Residents of the Broadhurst neighborhood near Ames Lake were back before the Snoqualmie Valley School District board of directors, making their latest case to join Lake Washington schools.
However, the petitioners weren’t alone at the Thursday, Jan. 22 public hearing, held at Snoqualmie Middle School. Other parents, including one father from Broadhurst, spoke up in opposition to the transfer.
Petitioners told the Valley Record that a vast majority of home-owners in the 114 Broadhurst properties have asked to leave the Snoqualmie district and join Lake Washington schools, which serve Redmond.
The main issue that petitioners touted was the long travel time between Valley schools and their neighborhood.
The current boundary was drawn up in the 1940s, and petitioners told the board that times have changed and their true community is Redmond. They brought a poster showing some of the 56 children whose lives would change if the petition is approved.
“1944 — a lot has changed,” said Broadhurst resident Myles Kahn. “We’re in Redmond. I don’t think the community is properly served by the district.”
A previous petition in 1997 was turned down by the district. Last year, Broadhurst parents saw their petition thrown out on a technicality because it left an island of five residences inside the Lake Washington district.
Making the case for the transfer, Broadhurst parent Gary Patterson said that 11 Lake Washington schools are closer than any Snoqualmie Valley ones.
“That’s pretty powerful,” Patterson said.
“Our children spent excessive amounts of time traveling to and from school,” Patterson said. “You’re talking about 5- and 6-year-olds being on the bus 65 to 70 minutes a day. For us, as parents, it’s unacceptable.”
The only way Broadhurst children get to school is down “busy, dangerous country roads,” Patterson said. They are too far away from classmates to build relationships, he added.
It’s harder for parents to be involved in school activities, too, Patterson argued.
“It’s very difficult during the work week, trying to go the extra 15 miles to get to an event after work,” he said. The distance from school ends up hurting the neighborhood, Patterson said.
Broadhurst parents spoke about how the Lake Washington bus travels through their neighborhood each day to pick up students living down the same stretch of road.
“You have children standing there every morning, watching the Lake Washington bus pass them by, not once but twice — it’s ridiculous,” Kahn said.
If Broadhurst were to leave the district, there would be an impact in the taxes other Snoqualmie Valley parents pay. Petition supporters predicted that school taxes would rise about $15 per year for the average homeowner.
However, opponents of the move predicted a “domino effect” of other Ames Lake-area residents pulling out of Snoqualmie Valley if Broadhurst goes.
“It’s about setting a precedent that will have significant impact on our district,” Carnation parent Mary Alice Colvin told the board.
“A decision to release Broadhurst is a decision to release the entire Ames Lake corridor,” said Colvin, who predicted a drop in 333 children in the school population, triggering a district-wide boundary change.

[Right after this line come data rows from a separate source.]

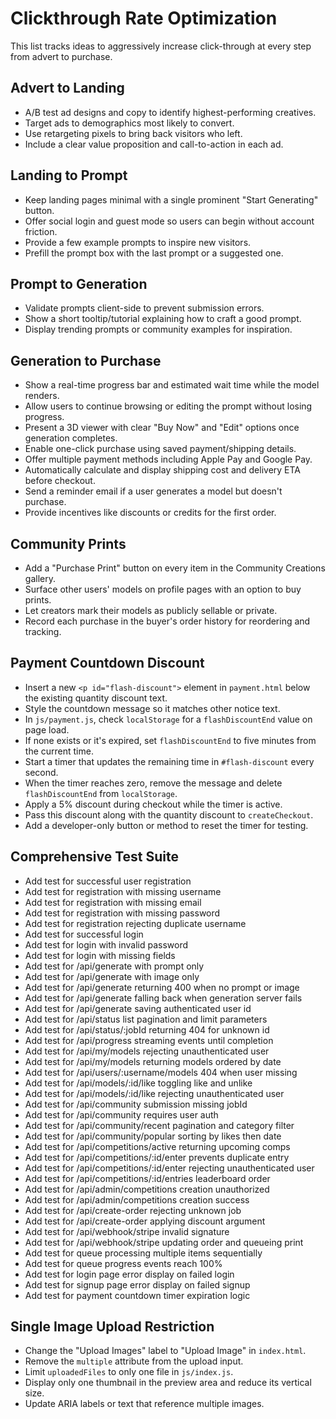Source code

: # Clickthrough Rate Optimization

This list tracks ideas to aggressively increase click-through at every step from advert to purchase.

## Advert to Landing
- A/B test ad designs and copy to identify highest-performing creatives.
- Target ads to demographics most likely to convert.
- Use retargeting pixels to bring back visitors who left.
- Include a clear value proposition and call-to-action in each ad.

## Landing to Prompt
- Keep landing pages minimal with a single prominent "Start Generating" button.
- Offer social login and guest mode so users can begin without account friction.
- Provide a few example prompts to inspire new visitors.
- Prefill the prompt box with the last prompt or a suggested one.

## Prompt to Generation
- Validate prompts client-side to prevent submission errors.
- Show a short tooltip/tutorial explaining how to craft a good prompt.
- Display trending prompts or community examples for inspiration.

## Generation to Purchase
- Show a real-time progress bar and estimated wait time while the model renders.
- Allow users to continue browsing or editing the prompt without losing progress.
- Present a 3D viewer with clear "Buy Now" and "Edit" options once generation completes.
- Enable one-click purchase using saved payment/shipping details.
- Offer multiple payment methods including Apple Pay and Google Pay.
- Automatically calculate and display shipping cost and delivery ETA before checkout.
- Send a reminder email if a user generates a model but doesn't purchase.
- Provide incentives like discounts or credits for the first order.

## Community Prints
- Add a "Purchase Print" button on every item in the Community Creations gallery.
- Surface other users' models on profile pages with an option to buy prints.
- Let creators mark their models as publicly sellable or private.
- Record each purchase in the buyer's order history for reordering and tracking.

## Payment Countdown Discount
- Insert a new `<p id="flash-discount">` element in `payment.html` below the existing quantity discount text.
- Style the countdown message so it matches other notice text.
- In `js/payment.js`, check `localStorage` for a `flashDiscountEnd` value on page load.
- If none exists or it's expired, set `flashDiscountEnd` to five minutes from the current time.
- Start a timer that updates the remaining time in `#flash-discount` every second.
- When the timer reaches zero, remove the message and delete `flashDiscountEnd` from `localStorage`.
- Apply a 5% discount during checkout while the timer is active.
- Pass this discount along with the quantity discount to `createCheckout`.
- Add a developer-only button or method to reset the timer for testing.

## Comprehensive Test Suite
- Add test for successful user registration
- Add test for registration with missing username
- Add test for registration with missing email
- Add test for registration with missing password
- Add test for registration rejecting duplicate username
- Add test for successful login
- Add test for login with invalid password
- Add test for login with missing fields
- Add test for /api/generate with prompt only
- Add test for /api/generate with image only
- Add test for /api/generate returning 400 when no prompt or image
- Add test for /api/generate falling back when generation server fails
- Add test for /api/generate saving authenticated user id
- Add test for /api/status list pagination and limit parameters
- Add test for /api/status/:jobId returning 404 for unknown id
- Add test for /api/progress streaming events until completion
- Add test for /api/my/models rejecting unauthenticated user
- Add test for /api/my/models returning models ordered by date
- Add test for /api/users/:username/models 404 when user missing
- Add test for /api/models/:id/like toggling like and unlike
- Add test for /api/models/:id/like rejecting unauthenticated user
- Add test for /api/community submission missing jobId
- Add test for /api/community requires user auth
- Add test for /api/community/recent pagination and category filter
- Add test for /api/community/popular sorting by likes then date
- Add test for /api/competitions/active returning upcoming comps
- Add test for /api/competitions/:id/enter prevents duplicate entry
- Add test for /api/competitions/:id/enter rejecting unauthenticated user
- Add test for /api/competitions/:id/entries leaderboard order
- Add test for /api/admin/competitions creation unauthorized
- Add test for /api/admin/competitions creation success
- Add test for /api/create-order rejecting unknown job
- Add test for /api/create-order applying discount argument
- Add test for /api/webhook/stripe invalid signature
- Add test for /api/webhook/stripe updating order and queueing print
- Add test for queue processing multiple items sequentially
- Add test for queue progress events reach 100%
- Add test for login page error display on failed login
- Add test for signup page error display on failed signup
- Add test for payment countdown timer expiration logic

## Single Image Upload Restriction
- Change the "Upload Images" label to "Upload Image" in `index.html`.
- Remove the `multiple` attribute from the upload input.
- Limit `uploadedFiles` to only one file in `js/index.js`.
- Display only one thumbnail in the preview area and reduce its vertical size.
- Update ARIA labels or text that reference multiple images.
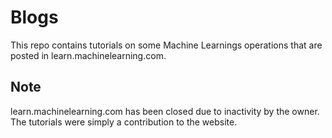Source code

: # Blogs
This repo contains tutorials on some Machine Learnings operations that are posted in learn.machinelearning.com.


## Note
learn.machinelearning.com has been closed due to inactivity by the owner. The tutorials were simply a contribution to the website.
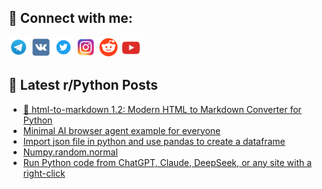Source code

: ## 🔎 Connect with me:
[<img src="https://github.com/bullbesh/bullbesh/blob/main/images/Telegram.png" width="32" height="32" />](https://t.me/bullbesh)
[<img src="https://github.com/bullbesh/bullbesh/blob/main/images/VK.png" width="32" height="32" />](https://vk.com/bullbesh)
[<img src="https://github.com/bullbesh/bullbesh/blob/main/images/Twitter.png" width="32" height="32" />](https://twitter.com/bullbesh1)
[<img src="https://github.com/bullbesh/bullbesh/blob/main/images/Instagram.png" width="32" height="32" />](https://www.instagram.com/bullbesh)
[<img src="https://github.com/bullbesh/bullbesh/blob/main/images/Reddit.png" width="32" height="32" />](https://www.reddit.com/user/bullbesh)
[<img src="https://github.com/bullbesh/bullbesh/blob/main/images/YouTube.png" width="32" height="32" />](https://www.youtube.com/channel/UCtfjRs6uzgq5mfm8S06WTcg)

## 📕 Latest r/Python Posts
<!-- BLOG-POST-LIST:START -->
- [🚀 html-to-markdown 1.2: Modern HTML to Markdown Converter for Python](https://www.reddit.com/r/Python/comments/1igtrtp/htmltomarkdown_12_modern_html_to_markdown/)
- [Minimal AI browser agent example for everyone](https://www.reddit.com/r/Python/comments/1igryn7/minimal_ai_browser_agent_example_for_everyone/)
- [Import json file in python and use pandas to create a dataframe](https://www.reddit.com/r/Python/comments/1igrs25/import_json_file_in_python_and_use_pandas_to/)
- [Numpy.random.normal](https://www.reddit.com/r/Python/comments/1igpct0/numpyrandomnormal/)
- [Run Python code from ChatGPT, Claude, DeepSeek, or any site with a right-click](https://www.reddit.com/r/Python/comments/1igpc7p/run_python_code_from_chatgpt_claude_deepseek_or/)
<!-- BLOG-POST-LIST:END -->
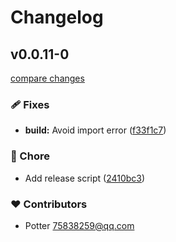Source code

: # Changelog


## v0.0.11-0

[compare changes](https://github.com/yxw007/ckeditor5-custom-build/compare/v0.0.9...v0.0.11-0)

### 🩹 Fixes

- **build:** Avoid import error ([f33f1c7](https://github.com/yxw007/ckeditor5-custom-build/commit/f33f1c7))

### 🏡 Chore

- Add release script ([2410bc3](https://github.com/yxw007/ckeditor5-custom-build/commit/2410bc3))

### ❤️ Contributors

- Potter <75838259@qq.com>

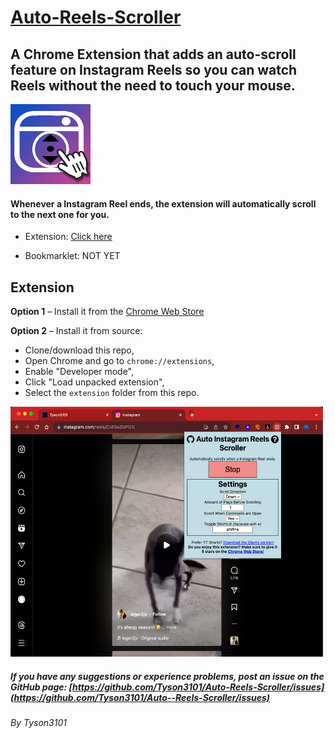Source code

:# [Auto-Reels-Scroller](https://github.com/Tyson3101/Auto-Reels-Scroller)

## A Chrome Extension that adds an auto-scroll feature on Instagram Reels so you can watch Reels without the need to touch your mouse.

<img src="./extension/img/Icon128.png"/>

#### Whenever a Instagram Reel ends, the extension will automatically scroll to the next one for you.

- Extension: [Click here](./README.md#extension)

- Bookmarklet: NOT YET

## Extension

**Option 1** – Install it from the [Chrome Web Store](https://chrome.google.com/webstore/detail/bpgleagdakihfeingnhnknblcfgbfcdo)

**Option 2** – Install it from source:

- Clone/download this repo,
- Open Chrome and go to `chrome://extensions`,
- Enable "Developer mode",
- Click "Load unpacked extension",
- Select the `extension` folder from this repo.

<img src="./img/ScreenshotAutoInstagramReels.png" width="500" height="400" />

##### If you have any suggestions or experience problems, post an issue on the GitHub page: [https://github.com/Tyson3101/Auto-Reels-Scroller/issues](https://github.com/Tyson3101/Auto--Reels-Scroller/issues)

###### By Tyson3101
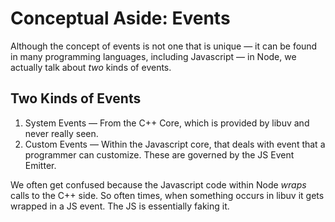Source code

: # Conceptual Aside: Events

Although the concept of events is not one that is unique — it can be found in many programming languages, including Javascript — in Node, we actually talk about *two* kinds of events.

## Two Kinds of Events

1. System Events — From the C++ Core, which is provided by libuv and never really seen.
2. Custom Events — Within the Javascript core, that deals with event that a programmer can customize. These are governed by the JS Event Emitter.

We often get confused because the Javascript code within Node *wraps* calls to the C++ side. So often times, when something occurs in libuv it gets wrapped in a JS event. The JS is essentially faking it. 
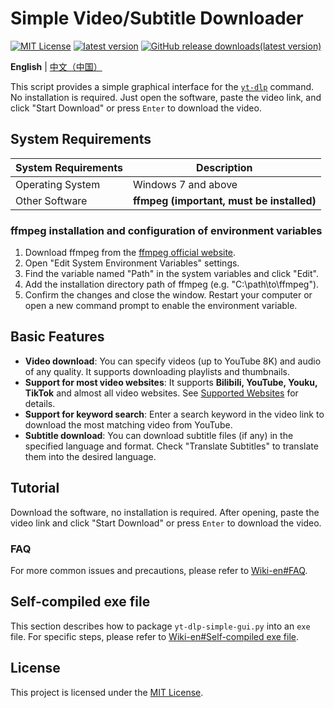 # Simple Video/Subtitle Downloader
[![MIT License](https://img.shields.io/badge/license-MIT-red)](https://github.com/Guojingxing/yt-dlp-simple-gui/blob/main/LICENSE)
[![latest version](https://img.shields.io/github/v/release/Guojingxing/yt-dlp-simple-gui?label=latest%20release)](https://github.com/Guojingxing/yt-dlp-simple-gui/releases/latest)
[![GitHub release downloads(latest version)](https://img.shields.io/github/downloads/Guojingxing/yt-dlp-simple-gui/total)](#)

**English** | [中文（中国）](README.md)

This script provides a simple graphical interface for the [`yt-dlp`](https://github.com/yt-dlp/yt-dlp) command. No installation is required. Just open the software, paste the video link, and click "Start Download" or press `Enter` to download the video.
## System Requirements 
System Requirements | Description
-|-
Operating System | Windows 7 and above
Other Software | **ffmpeg (important, must be installed)**
### ffmpeg installation and configuration of environment variables
1. Download ffmpeg from the [ffmpeg official website](https://www.ffmpeg.org/download.html).
2. Open "Edit System Environment Variables" settings.
3. Find the variable named "Path" in the system variables and click "Edit".
4. Add the installation directory path of ffmpeg (e.g. "C:\path\to\ffmpeg"). 
5. Confirm the changes and close the window. Restart your computer or open a new command prompt to enable the environment variable.
## Basic Features
- **Video download**: You can specify videos (up to YouTube 8K) and audio of any quality. It supports downloading playlists and thumbnails. 
- **Support for most video websites**: It supports **Bilibili, YouTube, Youku, TikTok** and almost all video websites. See [Supported Websites](https://github.com/yt-dlp/yt-dlp/blob/master/supportedsites.md) for details.
- **Support for keyword search**: Enter a search keyword in the video link to download the most matching video from YouTube. 
- **Subtitle download**: You can download subtitle files (if any) in the specified language and format. Check "Translate Subtitles" to translate them into the desired language. 
## Tutorial
Download the software, no installation is required. After opening, paste the video link and click "Start Download" or press `Enter` to download the video.
### FAQ
For more common issues and precautions, please refer to [Wiki-en#FAQ](https://github.com/Guojingxing/yt-dlp-simple-gui/wiki/Wiki-en#faq).
## Self-compiled exe file
This section describes how to package `yt-dlp-simple-gui.py` into an `exe` file. For specific steps, please refer to [Wiki-en#Self-compiled exe file](https://github.com/Guojingxing/yt-dlp-simple-gui/wiki/Wiki-en#self-compiled-exe-file).
## License
This project is licensed under the [MIT License](LICENSE).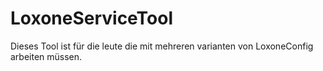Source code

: # LoxoneServiceTool

Dieses Tool ist für die leute die mit mehreren varianten von LoxoneConfig arbeiten müssen.
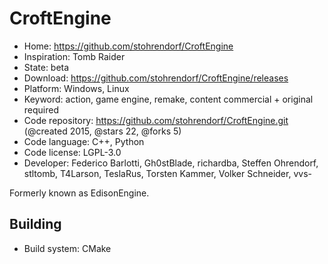 # CroftEngine

- Home: https://github.com/stohrendorf/CroftEngine
- Inspiration: Tomb Raider
- State: beta
- Download: https://github.com/stohrendorf/CroftEngine/releases
- Platform: Windows, Linux
- Keyword: action, game engine, remake, content commercial + original required
- Code repository: https://github.com/stohrendorf/CroftEngine.git (@created 2015, @stars 22, @forks 5)
- Code language: C++, Python
- Code license: LGPL-3.0
- Developer: Federico Barlotti, Gh0stBlade, richardba, Steffen Ohrendorf, stltomb, T4Larson, TeslaRus, Torsten Kammer, Volker Schneider, vvs-

Formerly known as EdisonEngine.

## Building

- Build system: CMake
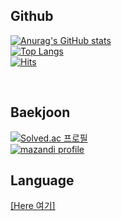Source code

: ## Github 
[![Anurag's GitHub stats](https://github-readme-stats.vercel.app/api?username=DM-09&show_icons=true&theme=dark)](https://github.com/DM-09)<br>
[![Top Langs](https://github-readme-stats.vercel.app/api/top-langs/?username=DM-09&layout=compact&theme=dark)](https://github.com/DM-09/)<br>
[![Hits](https://hits.seeyoufarm.com/api/count/incr/badge.svg?url=https%3A%2F%2Fgithub.com%2FDM-09&count_bg=%23717171&title_bg=%23555555&icon=github.svg&icon_color=%23E7E7E7&title=Visit&edge_flat=false)](https://github.com/DM-09)

<br>

## Baekjoon
[![Solved.ac 프로필](http://mazassumnida.wtf/api/v2/generate_badge?boj=dongmin)](https://solved.ac/dongmin)<br>
[![mazandi profile](http://mazandi.herokuapp.com/api?handle=dongmin&theme=dark)](https://solved.ac/dongmin)

## Language
<a href='https://github.com/DM-09/DM-09/blob/main/Language.md'>[Here 여기]</a>
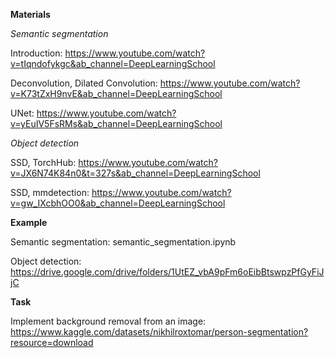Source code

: **Materials**

*Semantic segmentation*

Introduction: https://www.youtube.com/watch?v=tIqndofykgc&ab_channel=DeepLearningSchool

Deconvolution, Dilated Convolution: https://www.youtube.com/watch?v=K73tZxH9nvE&ab_channel=DeepLearningSchool

UNet: https://www.youtube.com/watch?v=yEuIV5FsRMs&ab_channel=DeepLearningSchool

*Object detection*

SSD, TorchHub: https://www.youtube.com/watch?v=JX6N74K84n0&t=327s&ab_channel=DeepLearningSchool

SSD, mmdetection: https://www.youtube.com/watch?v=gw_IXcbhOO0&ab_channel=DeepLearningSchool

**Example**

Semantic segmentation: semantic_segmentation.ipynb

Object detection: https://drive.google.com/drive/folders/1UtEZ_vbA9pFm6oEibBtswpzPfGyFiJjC

**Task**

Implement background removal from an image: https://www.kaggle.com/datasets/nikhilroxtomar/person-segmentation?resource=download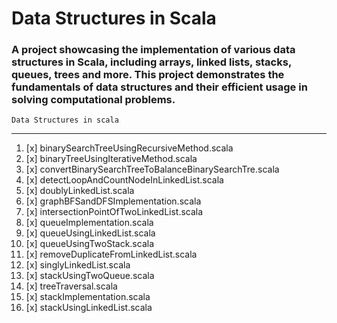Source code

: # Data Structures in Scala

### A project showcasing the implementation of various data structures in Scala, including arrays, linked lists, stacks, queues, trees and more. This project demonstrates the fundamentals of data structures and their efficient usage in solving computational problems.
    
    Data Structures in scala
---------------------------------------------------

1. [x] binarySearchTreeUsingRecursiveMethod.scala
2. [x] binaryTreeUsingIterativeMethod.scala
3. [x] convertBinarySearchTreeToBalanceBinarySearchTre.scala
4. [x] detectLoopAndCountNodeInLinkedList.scala
5. [x] doublyLinkedList.scala
6. [x] graphBFSandDFSImplementation.scala
7. [x] intersectionPointOfTwoLinkedList.scala
8. [x] queueImplementation.scala
9. [x] queueUsingLinkedList.scala
10. [x] queueUsingTwoStack.scala
11. [x] removeDuplicateFromLinkedList.scala
12. [x] singlyLinkedList.scala
13. [x] stackUsingTwoQueue.scala
14. [x] treeTraversal.scala
15. [x] stackImplementation.scala
16. [x] stackUsingLinkedList.scala
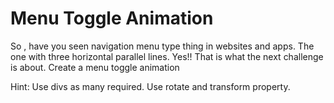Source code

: # Menu Toggle Animation

So , have you seen navigation menu type thing in websites and apps. The one with three horizontal parallel lines.
Yes!! That is what the next challenge is about.
Create a menu toggle animation

Hint: Use divs as many required. Use rotate and transform property.
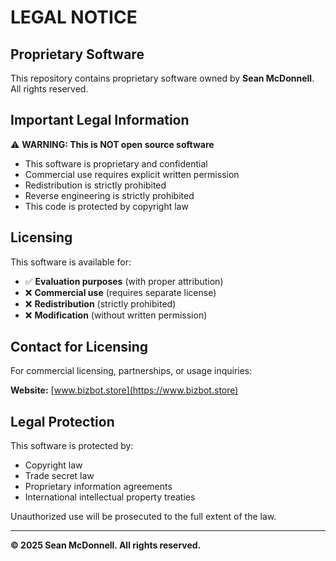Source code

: # LEGAL NOTICE

## Proprietary Software

This repository contains proprietary software owned by **Sean McDonnell**. All rights reserved.

## Important Legal Information

⚠️ **WARNING: This is NOT open source software**

- This software is proprietary and confidential
- Commercial use requires explicit written permission
- Redistribution is strictly prohibited
- Reverse engineering is strictly prohibited
- This code is protected by copyright law

## Licensing

This software is available for:
- ✅ **Evaluation purposes** (with proper attribution)
- ❌ **Commercial use** (requires separate license)
- ❌ **Redistribution** (strictly prohibited)
- ❌ **Modification** (without written permission)

## Contact for Licensing

For commercial licensing, partnerships, or usage inquiries:

**Website:** [www.bizbot.store](https://www.bizbot.store)

## Legal Protection

This software is protected by:
- Copyright law
- Trade secret law
- Proprietary information agreements
- International intellectual property treaties

Unauthorized use will be prosecuted to the full extent of the law.

---

**© 2025 Sean McDonnell. All rights reserved.**
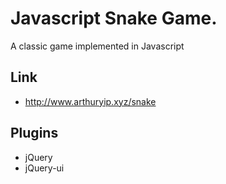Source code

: # Javascript Snake Game.
A classic game implemented in Javascript

## Link
  * http://www.arthuryip.xyz/snake

## Plugins
  * jQuery
  * jQuery-ui

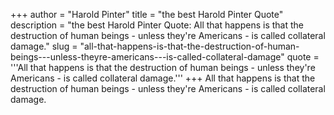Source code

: +++
author = "Harold Pinter"
title = "the best Harold Pinter Quote"
description = "the best Harold Pinter Quote: All that happens is that the destruction of human beings - unless they're Americans - is called collateral damage."
slug = "all-that-happens-is-that-the-destruction-of-human-beings---unless-theyre-americans---is-called-collateral-damage"
quote = '''All that happens is that the destruction of human beings - unless they're Americans - is called collateral damage.'''
+++
All that happens is that the destruction of human beings - unless they're Americans - is called collateral damage.
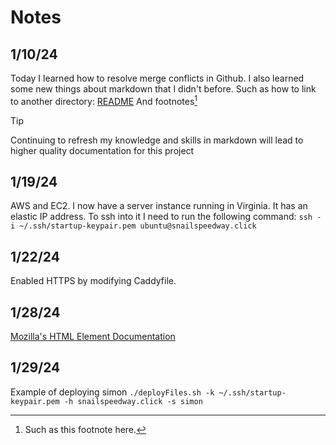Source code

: # Notes
## 1/10/24
Today I learned how to resolve merge conflicts in Github. I also learned some new things about markdown that I didn't before.
Such as how to link to another directory: [README](/README.md)
And footnotes[^1]

> [!TIP]
> Continuing to refresh my knowledge and skills in markdown will lead to higher quality documentation for this project

[^1]: Such as this footnote here.

## 1/19/24
AWS and EC2. I now have a server instance running in Virginia. It has an elastic IP address. To ssh into it I need to run the following command:
`ssh -i ~/.ssh/startup-keypair.pem ubuntu@snailspeedway.click`


## 1/22/24
Enabled HTTPS by modifying Caddyfile.

## 1/28/24
[Mozilla's HTML Element Documentation](https://developer.mozilla.org/en-US/docs/Web/HTML/Element)


## 1/29/24
Example of deploying simon
`./deployFiles.sh -k ~/.ssh/startup-keypair.pem -h snailspeedway.click -s simon`
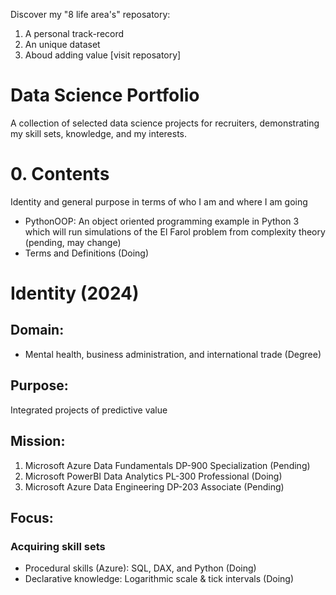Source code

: Discover my "8 life area's" reposatory:  
1. A personal track-record
2. An unique dataset
3. Aboud adding value [visit reposatory]

# Data Science Portfolio
A collection of selected data science projects for recruiters, demonstrating my skill sets, knowledge, and my interests.

# 0. Contents
Identity and general purpose in terms of who I am and where I am going
- PythonOOP: An object oriented programming example in Python 3 which will run simulations of the El Farol problem from complexity theory (pending, may change)
- Terms and Definitions (Doing)

# Identity (2024)
## Domain: 
- Mental health, business administration, and international trade (Degree)

## Purpose:
Integrated projects of predictive value

## Mission: 
1. Microsoft Azure Data Fundamentals DP-900 Specialization (Pending)
2. Microsoft PowerBI Data Analytics PL-300 Professional (Doing)
3. Microsoft Azure Data Engineering DP-203 Associate (Pending)

## Focus: 
### Acquiring skill sets 
- Procedural skills (Azure): SQL, DAX, and Python (Doing)
- Declarative knowledge: Logarithmic scale & tick intervals (Doing)




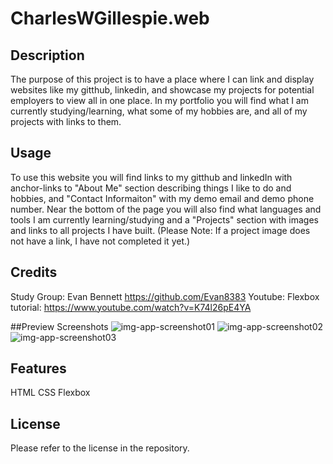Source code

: # CharlesWGillespie.web

## Description

The purpose of this project is to have a place where I can link and display websites like my gitthub, linkedin, and showcase my projects for potential employers to view all in one place. In my portfolio you will find what I am currently studying/learning, what some of my hobbies are, and all of my projects with links to them.

## Usage

To use this website you will find links to my gitthub and linkedIn with anchor-links to "About Me" section describing things I like to do and hobbies, and "Contact Informaiton" with my demo email and demo phone number. Near the bottom of the page you will also find what languages and tools I am currently learning/studying and a "Projects" section with images and links to all projects I have built. (Please Note: If a project image does not have a link, I have not completed it yet.) 

## Credits

Study Group: Evan Bennett https://github.com/Evan8383
Youtube: Flexbox tutorial:  https://www.youtube.com/watch?v=K74l26pE4YA

##Preview Screenshots
![img-app-screenshot01](https://github.com/CharlesWGillespie/CharlesWGillespie.web/assets/143773137/76fd23a5-2010-4034-8002-f350541f735e)
![img-app-screenshot02](https://github.com/CharlesWGillespie/CharlesWGillespie.web/assets/143773137/56750c4f-05f3-4af4-aa19-6dee064aebdf)
![img-app-screenshot03](https://github.com/CharlesWGillespie/CharlesWGillespie.web/assets/143773137/f7765da0-dfd9-44da-aa2c-cdf62a6836d7)

## Features

HTML
CSS
Flexbox

## License

Please refer to the license in the repository.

Following the domino theory, if all Ames Lake corridor residents were to leave the district, the district would lose almost $1.3 million from its property tax base, transfer opponents calculated. That would mean an additional $170 burden on the average Valley homeowner.
“The district does not have the critical mass to absorb these impacts,” Colvin said.
Broadhurst parent Dan Spalding was among the transfer opponents. He said the petition doesn’t take into effect “the investment my family has made in the district.”
“We have a great circle of friends,” he said. “We have a commitment to schools in our district.”
Spalding presented figures showing Fall City Elementary and Chief Kanim schools as far from overcrowded, and actually below capacity.
Broadhurst parents rebutted opponents’ domino arguments, saying those should not be used against them.
In the next step in the process, board members Rudy Edwards and Carolyn Loudenback will hold a joint meeting with representatives from the Lake Washington School District to discuss the territory transfer request. Both teams will then return to their boards to consider action.